Copy out the line that contains "L'électricité est principalement" and the lines after it through the final one in the entries below, exactly, with no other lines.

[Supplied data Boundary: Start]

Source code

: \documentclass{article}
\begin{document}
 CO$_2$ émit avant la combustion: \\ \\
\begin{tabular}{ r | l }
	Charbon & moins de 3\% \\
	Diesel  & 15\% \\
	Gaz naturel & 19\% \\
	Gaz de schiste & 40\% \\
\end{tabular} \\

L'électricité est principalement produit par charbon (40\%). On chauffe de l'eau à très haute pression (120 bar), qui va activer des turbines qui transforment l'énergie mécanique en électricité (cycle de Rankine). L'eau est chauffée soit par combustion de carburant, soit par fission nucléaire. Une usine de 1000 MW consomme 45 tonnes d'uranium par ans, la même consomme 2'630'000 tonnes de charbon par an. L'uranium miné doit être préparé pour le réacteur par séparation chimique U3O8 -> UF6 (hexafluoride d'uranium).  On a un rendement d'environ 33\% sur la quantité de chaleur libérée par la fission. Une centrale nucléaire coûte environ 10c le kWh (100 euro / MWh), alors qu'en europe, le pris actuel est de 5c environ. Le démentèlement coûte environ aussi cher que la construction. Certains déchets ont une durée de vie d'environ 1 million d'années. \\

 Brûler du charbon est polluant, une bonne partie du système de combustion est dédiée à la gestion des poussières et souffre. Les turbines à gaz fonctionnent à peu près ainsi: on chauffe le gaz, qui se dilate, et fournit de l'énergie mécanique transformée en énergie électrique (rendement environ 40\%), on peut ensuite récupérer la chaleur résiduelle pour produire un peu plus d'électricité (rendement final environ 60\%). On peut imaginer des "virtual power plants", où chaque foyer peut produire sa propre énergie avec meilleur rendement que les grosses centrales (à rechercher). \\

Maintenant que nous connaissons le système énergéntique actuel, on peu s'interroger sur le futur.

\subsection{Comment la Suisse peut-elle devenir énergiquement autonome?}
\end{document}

[Supplied data Boundary: End]

--- Task answer ---
L'électricité est principalement produit par charbon (40\%). On chauffe de l'eau à très haute pression (120 bar), qui va activer des turbines qui transforment l'énergie mécanique en électricité (cycle de Rankine). L'eau est chauffée soit par combustion de carburant, soit par fission nucléaire. Une usine de 1000 MW consomme 45 tonnes d'uranium par ans, la même consomme 2'630'000 tonnes de charbon par an. L'uranium miné doit être préparé pour le réacteur par séparation chimique U3O8 -> UF6 (hexafluoride d'uranium).  On a un rendement d'environ 33\% sur la quantité de chaleur libérée par la fission. Une centrale nucléaire coûte environ 10c le kWh (100 euro / MWh), alors qu'en europe, le pris actuel est de 5c environ. Le démentèlement coûte environ aussi cher que la construction. Certains déchets ont une durée de vie d'environ 1 million d'années. \\

 Brûler du charbon est polluant, une bonne partie du système de combustion est dédiée à la gestion des poussières et souffre. Les turbines à gaz fonctionnent à peu près ainsi: on chauffe le gaz, qui se dilate, et fournit de l'énergie mécanique transformée en énergie électrique (rendement environ 40\%), on peut ensuite récupérer la chaleur résiduelle pour produire un peu plus d'électricité (rendement final environ 60\%). On peut imaginer des "virtual power plants", où chaque foyer peut produire sa propre énergie avec meilleur rendement que les grosses centrales (à rechercher). \\

Maintenant que nous connaissons le système énergéntique actuel, on peu s'interroger sur le futur.

\subsection{Comment la Suisse peut-elle devenir énergiquement autonome?}
\end{document}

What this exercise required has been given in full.